- [EXERCISE PROMPT] All lines in the data bearing the string "Values" should be identified and copied.

- [DATA SHOWN]
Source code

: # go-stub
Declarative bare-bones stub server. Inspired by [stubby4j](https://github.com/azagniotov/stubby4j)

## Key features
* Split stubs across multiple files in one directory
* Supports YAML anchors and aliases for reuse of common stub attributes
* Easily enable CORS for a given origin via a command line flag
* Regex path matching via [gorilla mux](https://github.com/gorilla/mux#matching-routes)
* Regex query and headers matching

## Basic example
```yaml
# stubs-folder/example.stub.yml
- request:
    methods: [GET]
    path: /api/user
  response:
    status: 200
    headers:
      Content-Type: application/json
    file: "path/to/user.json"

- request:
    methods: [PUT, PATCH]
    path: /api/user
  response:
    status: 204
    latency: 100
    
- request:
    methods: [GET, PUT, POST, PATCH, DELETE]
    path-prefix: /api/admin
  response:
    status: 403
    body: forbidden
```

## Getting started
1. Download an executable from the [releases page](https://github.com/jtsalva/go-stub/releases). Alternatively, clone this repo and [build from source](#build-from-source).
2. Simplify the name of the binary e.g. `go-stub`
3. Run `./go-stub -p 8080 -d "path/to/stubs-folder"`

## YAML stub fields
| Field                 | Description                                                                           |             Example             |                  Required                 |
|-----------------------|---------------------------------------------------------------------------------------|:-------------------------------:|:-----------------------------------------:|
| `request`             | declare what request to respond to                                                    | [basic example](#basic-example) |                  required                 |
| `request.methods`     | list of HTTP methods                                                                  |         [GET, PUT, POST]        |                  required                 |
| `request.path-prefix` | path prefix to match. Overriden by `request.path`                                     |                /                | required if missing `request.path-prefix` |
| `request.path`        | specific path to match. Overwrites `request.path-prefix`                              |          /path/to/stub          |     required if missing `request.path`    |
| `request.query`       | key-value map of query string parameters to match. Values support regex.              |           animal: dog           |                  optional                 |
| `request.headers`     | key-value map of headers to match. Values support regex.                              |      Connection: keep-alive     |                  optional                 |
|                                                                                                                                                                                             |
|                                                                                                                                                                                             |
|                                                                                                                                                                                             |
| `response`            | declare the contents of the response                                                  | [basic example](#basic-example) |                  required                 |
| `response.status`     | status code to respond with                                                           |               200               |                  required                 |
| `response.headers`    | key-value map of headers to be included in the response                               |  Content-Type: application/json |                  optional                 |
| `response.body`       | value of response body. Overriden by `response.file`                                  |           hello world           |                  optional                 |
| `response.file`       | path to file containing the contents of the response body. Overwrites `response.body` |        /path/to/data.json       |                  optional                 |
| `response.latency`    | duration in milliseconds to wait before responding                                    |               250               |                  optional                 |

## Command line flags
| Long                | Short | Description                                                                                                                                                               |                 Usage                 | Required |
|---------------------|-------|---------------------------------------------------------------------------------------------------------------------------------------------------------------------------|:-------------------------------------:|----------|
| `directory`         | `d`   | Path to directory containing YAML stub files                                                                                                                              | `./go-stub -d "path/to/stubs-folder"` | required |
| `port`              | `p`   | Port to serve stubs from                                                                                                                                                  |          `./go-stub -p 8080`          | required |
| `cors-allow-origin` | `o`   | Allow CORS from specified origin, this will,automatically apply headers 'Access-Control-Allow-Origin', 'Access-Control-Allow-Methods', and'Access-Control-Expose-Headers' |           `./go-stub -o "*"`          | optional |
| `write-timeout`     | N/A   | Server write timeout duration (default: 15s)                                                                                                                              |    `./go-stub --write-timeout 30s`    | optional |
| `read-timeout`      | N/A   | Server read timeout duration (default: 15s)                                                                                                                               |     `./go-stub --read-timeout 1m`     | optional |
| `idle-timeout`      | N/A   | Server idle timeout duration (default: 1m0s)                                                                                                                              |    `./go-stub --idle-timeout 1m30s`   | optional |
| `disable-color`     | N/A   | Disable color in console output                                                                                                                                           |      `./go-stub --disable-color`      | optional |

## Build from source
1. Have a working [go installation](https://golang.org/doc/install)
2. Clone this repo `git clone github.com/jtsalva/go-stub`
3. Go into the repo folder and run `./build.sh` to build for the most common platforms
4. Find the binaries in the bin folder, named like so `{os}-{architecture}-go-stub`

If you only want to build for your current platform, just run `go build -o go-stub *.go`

- [SOLUTION TO THIS PROBLEM]
| `request.query`       | key-value map of query string parameters to match. Values support regex.              |           animal: dog           |                  optional                 |
| `request.headers`     | key-value map of headers to match. Values support regex.                              |      Connection: keep-alive     |                  optional                 |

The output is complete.